The Judge went on to say
It is clear that the liability claim by SCM against QBE is liability, was not assumed by it, but rather was liability for which SCM would have been liable in the absence of (the indemnity clause under the contract).
The interpretation of some insurance provisions can be complicated by the width of the insured’s underlying agreements which constitute the things which need to be interpreted in understanding how the policy might work.
It is obvious that while SCM presented all of the arguments from the start, which found favour with the Court of Appeal, the insurer was never persuaded by them.
Insurance brokers often receive requests to review contracts of indemnity. The case highlights the difficulties with which a broker can be presented.
That is why we hold ourselves out as being able to assist in that chain of enquiry.
It was not disputed that the insured never notified insurers of the existence or content of the particular agreement on which the case rested.
The insurer submitted that that constituted actionable non-disclosure entitling it to reduce its liability to nil.
While the matter came to be decided at a factual level, a different way, the Court did not have to decide what the consequences may be had there been no redeeming facts which allowed that point to be got around.
Where insurance is being organised by a broker for a labour hire supplier, the broker has an interest in requiring the insured to answer questions relevant to the existence of and nature of the labour supply contracts regardless of whether they contain provisions seeking to impose liability by way of indemnity.
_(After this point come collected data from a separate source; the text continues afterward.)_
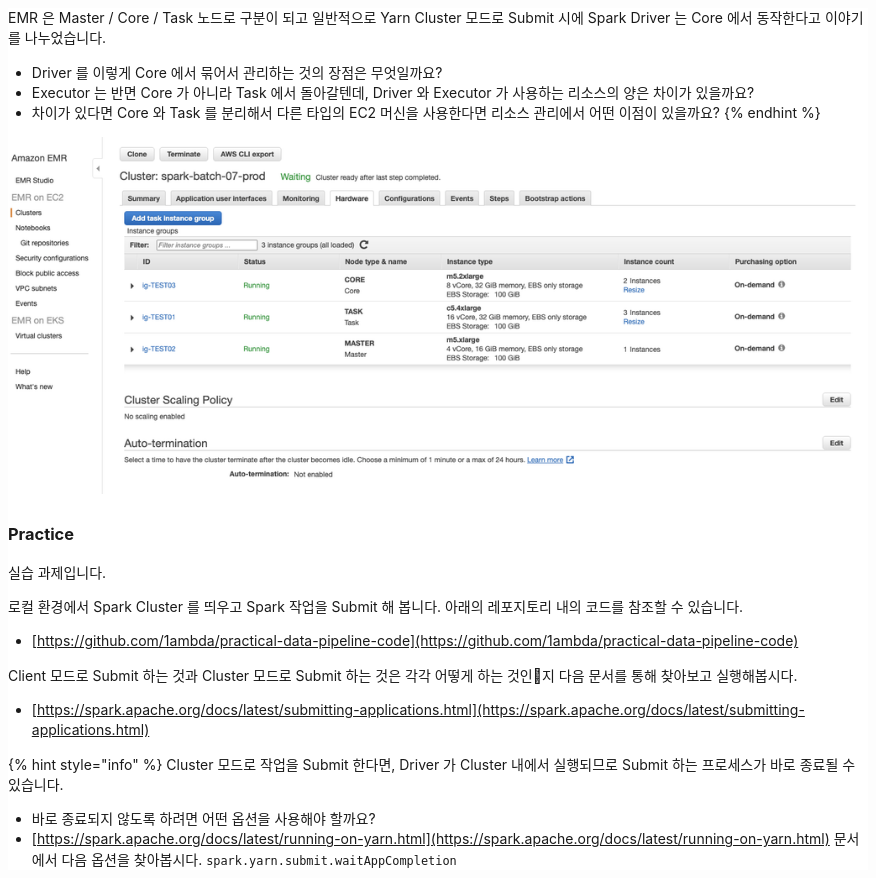 EMR 은 Master / Core / Task 노드로 구분이 되고 일반적으로 Yarn Cluster 모드로 Submit 시에 Spark Driver 는 Core 에서 동작한다고 이야기를 나누었습니다.

* Driver 를 이렇게 Core 에서 묶어서 관리하는 것의 장점은 무엇일까요?
* Executor 는 반면 Core 가 아니라 Task 에서 돌아갈텐데, Driver 와 Executor 가 사용하는 리소스의 양은 차이가 있을까요?
* 차이가 있다면 Core 와 Task 를 분리해서 다른 타입의 EC2 머신을 사용한다면 리소스 관리에서 어떤 이점이 있을까요?
{% endhint %}



![AWS EMR UI - Hardwares](<../../.gitbook/assets/image (31) (1).png>)



### Practice

실습 과제입니다.



로컬 환경에서 Spark Cluster 를 띄우고 Spark 작업을 Submit 해 봅니다. 아래의 레포지토리 내의 코드를 참조할 수 있습니다.

* [https://github.com/1ambda/practical-data-pipeline-code](https://github.com/1ambda/practical-data-pipeline-code)



Client 모드로 Submit 하는 것과 Cluster 모드로 Submit 하는 것은 각각 어떻게 하는 것인지 다음 문서를 통해 찾아보고 실행해봅시다.&#x20;

* [https://spark.apache.org/docs/latest/submitting-applications.html](https://spark.apache.org/docs/latest/submitting-applications.html)



{% hint style="info" %}
Cluster 모드로 작업을 Submit 한다면, Driver 가 Cluster 내에서 실행되므로 Submit 하는 프로세스가 바로 종료될 수 있습니다.

* 바로 종료되지 않도록 하려면 어떤 옵션을 사용해야 할까요?
* [https://spark.apache.org/docs/latest/running-on-yarn.html](https://spark.apache.org/docs/latest/running-on-yarn.html) 문서에서 다음 옵션을 찾아봅시다. `spark.yarn.submit.waitAppCompletion`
QBE/386 submitted, and it seems to have been accepted, that had it been aware of the contract, it would have excluded the indemnity risk. We are not sure what it meant by that because it had already excluded a real assumed liability unless QBE was meaning to infer that it would have excluded cover for the insured’s liability to pay damages for ordinary breach of contract.
The trial between the insured and between SCM and QBE lasted 8 days and the Court of Appeal pithily observed that the cost of the trial would have far exceeded the amount in dispute.